A working accounting system can help startups and growing enterprises set themselves out of financial management challenges and remain afloat for a long time. If you’re worried your erratic accounting systems will soon kick you out of business, here are some crucial tips to help you get everything back on track.
Build a structured accounting department
It doesn’t have to be an expensive team with sophisticated accounting systems. A structured accounting system can comprise a professionally trained accountant and a few internal staff members. Your internal staff members can help with light accounting-related tasks like bookkeeping and timely follow-up of sales and payment in respective departments.
You can then hire a certified tax accountant NYC to help with the technical aspects of the job. They will help analyze your cash flow, calculate how much you owe as tax, and advise on effective ways of minimizing costs and optimizing revenue.
Sufficiently train your staff before hiring
Sufficient training is important as it equips your onboarding employees with the right skills and helps them embrace your company culture from the beginning. Every activity that goes on in your organization will ultimately affect how much profit or loss you record in your accounting books. You’d want to train every staff member to uphold the highest professional standards to achieve their optimal output levels. As for your accounting department, ensure your staff is well-versed in modern accounting practices and trained to use modern accounting tools effectively.
Strike a balance between manual and automated processes
When you take an automated accounting system approach, you may be tempted to leave everything to machines and accounting tools. While this might feel relieving and time efficient, over-depending on automation can impact your accounting processes negatively.
For instance, if your suppliers are paid on a given date, your systems will forward the usual existing names for payment. If any of the names forwarded are for persons who no longer work for your company, you’ll end up paying ghost workers. This will affect your cash flow and profits, which is why you need to have both automated and manual processes running concurrently.
Distinguish profits and cash flow
Most startup owners prefer spending money coming in as profit to grow their businesses rather than earning it.
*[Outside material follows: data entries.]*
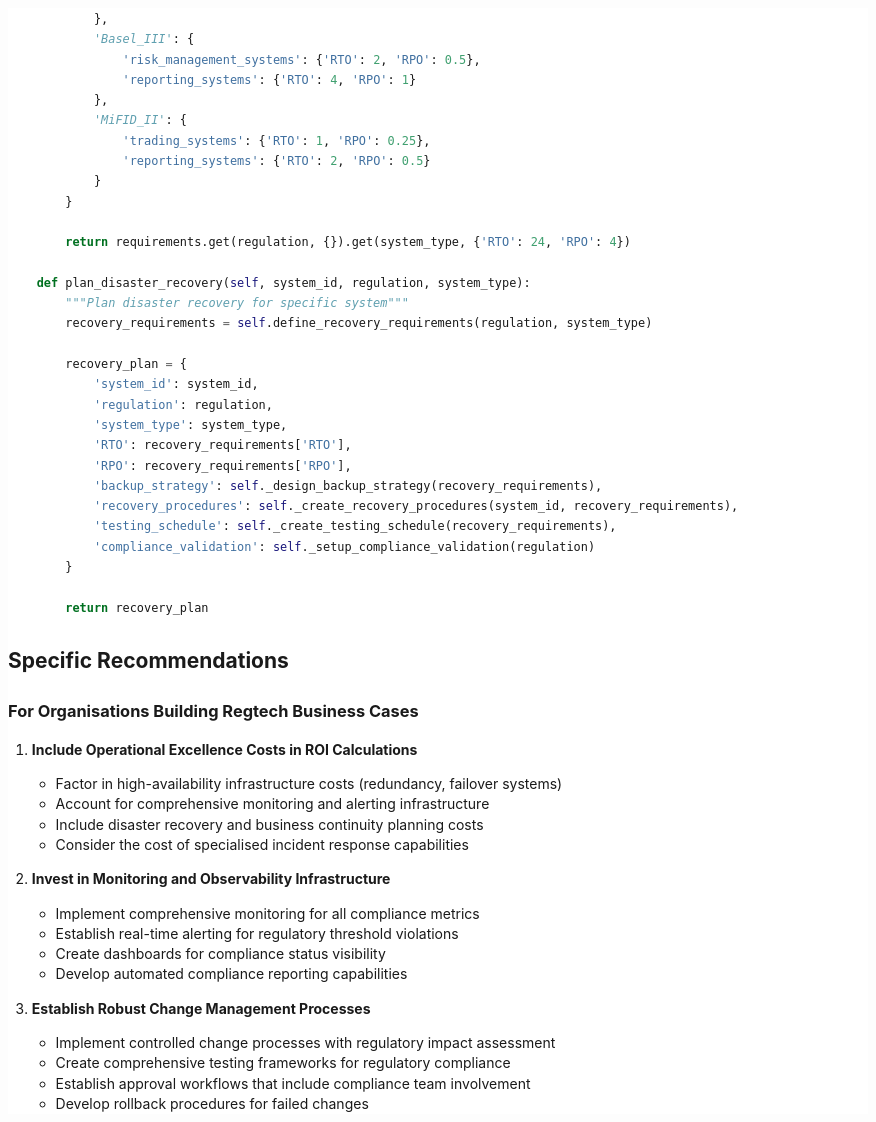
 ```python
            },
            'Basel_III': {
                'risk_management_systems': {'RTO': 2, 'RPO': 0.5},
                'reporting_systems': {'RTO': 4, 'RPO': 1}
            },
            'MiFID_II': {
                'trading_systems': {'RTO': 1, 'RPO': 0.25},
                'reporting_systems': {'RTO': 2, 'RPO': 0.5}
            }
        }
        
        return requirements.get(regulation, {}).get(system_type, {'RTO': 24, 'RPO': 4})
    
    def plan_disaster_recovery(self, system_id, regulation, system_type):
        """Plan disaster recovery for specific system"""
        recovery_requirements = self.define_recovery_requirements(regulation, system_type)
        
        recovery_plan = {
            'system_id': system_id,
            'regulation': regulation,
            'system_type': system_type,
            'RTO': recovery_requirements['RTO'],
            'RPO': recovery_requirements['RPO'],
            'backup_strategy': self._design_backup_strategy(recovery_requirements),
            'recovery_procedures': self._create_recovery_procedures(system_id, recovery_requirements),
            'testing_schedule': self._create_testing_schedule(recovery_requirements),
            'compliance_validation': self._setup_compliance_validation(regulation)
        }
        
        return recovery_plan
```

## Specific Recommendations

### For Organisations Building Regtech Business Cases

1. **Include Operational Excellence Costs in ROI Calculations**
   - Factor in high-availability infrastructure costs (redundancy, failover systems)
   - Account for comprehensive monitoring and alerting infrastructure
   - Include disaster recovery and business continuity planning costs
   - Consider the cost of specialised incident response capabilities

2. **Invest in Monitoring and Observability Infrastructure**
   - Implement comprehensive monitoring for all compliance metrics
   - Establish real-time alerting for regulatory threshold violations
   - Create dashboards for compliance status visibility
   - Develop automated compliance reporting capabilities

3. **Establish Robust Change Management Processes**
   - Implement controlled change processes with regulatory impact assessment
   - Create comprehensive testing frameworks for regulatory compliance
   - Establish approval workflows that include compliance team involvement
   - Develop rollback procedures for failed changes
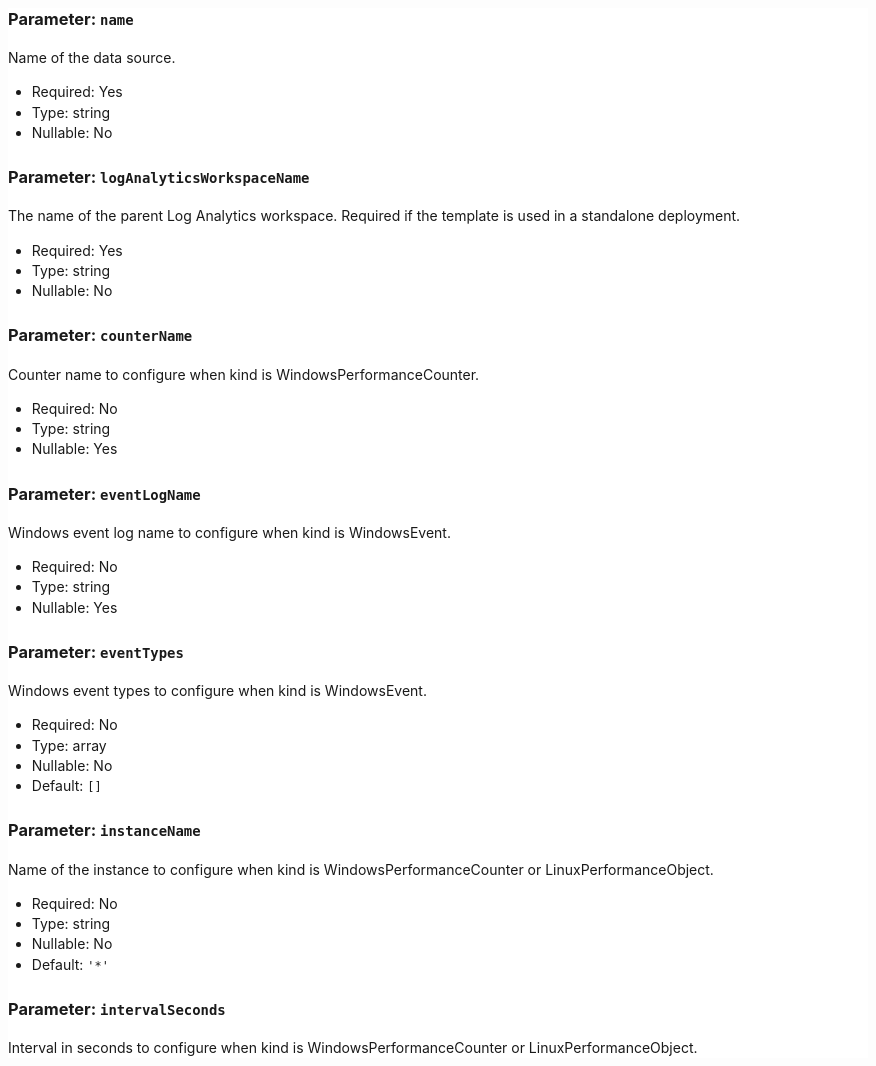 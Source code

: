 ### Parameter: `name`

Name of the data source.

- Required: Yes
- Type: string
- Nullable: No

### Parameter: `logAnalyticsWorkspaceName`

The name of the parent Log Analytics workspace. Required if the template is used in a standalone deployment.

- Required: Yes
- Type: string
- Nullable: No

### Parameter: `counterName`

Counter name to configure when kind is WindowsPerformanceCounter.

- Required: No
- Type: string
- Nullable: Yes

### Parameter: `eventLogName`

Windows event log name to configure when kind is WindowsEvent.

- Required: No
- Type: string
- Nullable: Yes

### Parameter: `eventTypes`

Windows event types to configure when kind is WindowsEvent.

- Required: No
- Type: array
- Nullable: No
- Default: `[]`

### Parameter: `instanceName`

Name of the instance to configure when kind is WindowsPerformanceCounter or LinuxPerformanceObject.

- Required: No
- Type: string
- Nullable: No
- Default: `'*'`

### Parameter: `intervalSeconds`

Interval in seconds to configure when kind is WindowsPerformanceCounter or LinuxPerformanceObject.
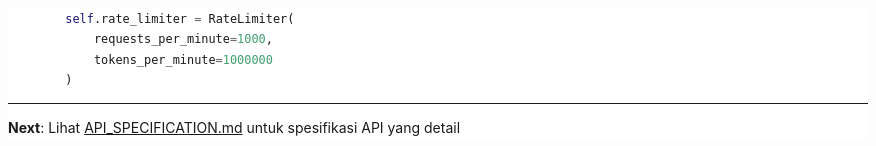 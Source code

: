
 ```python
        self.rate_limiter = RateLimiter(
            requests_per_minute=1000,
            tokens_per_minute=1000000
        )
```

---

**Next**: Lihat [API_SPECIFICATION.md](API_SPECIFICATION.md) untuk spesifikasi API yang detail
Doing this continually could lead to bankruptcy as you’ll have your business money tied up in assets and won’t be able to pay its expenses. It’s important to understand the minimum cash flow your business needs to run smoothly without plunging into debt before going for expansions.
It’s also important to know that you’ll be taxed based on the profits you make annually. Understanding the difference between profits and cash flow helps you calculate accurate margins and plan your expansion procedurally.
Building and managing a successful accounting system is a significant step toward building a sustainable business. Whether you’re starting a business or are looking for ways to improve an existing one, these tips can help you build a great accounting strategy.
The news and editorial staffs of the Chicago Tribune had no role in this post’s preparation.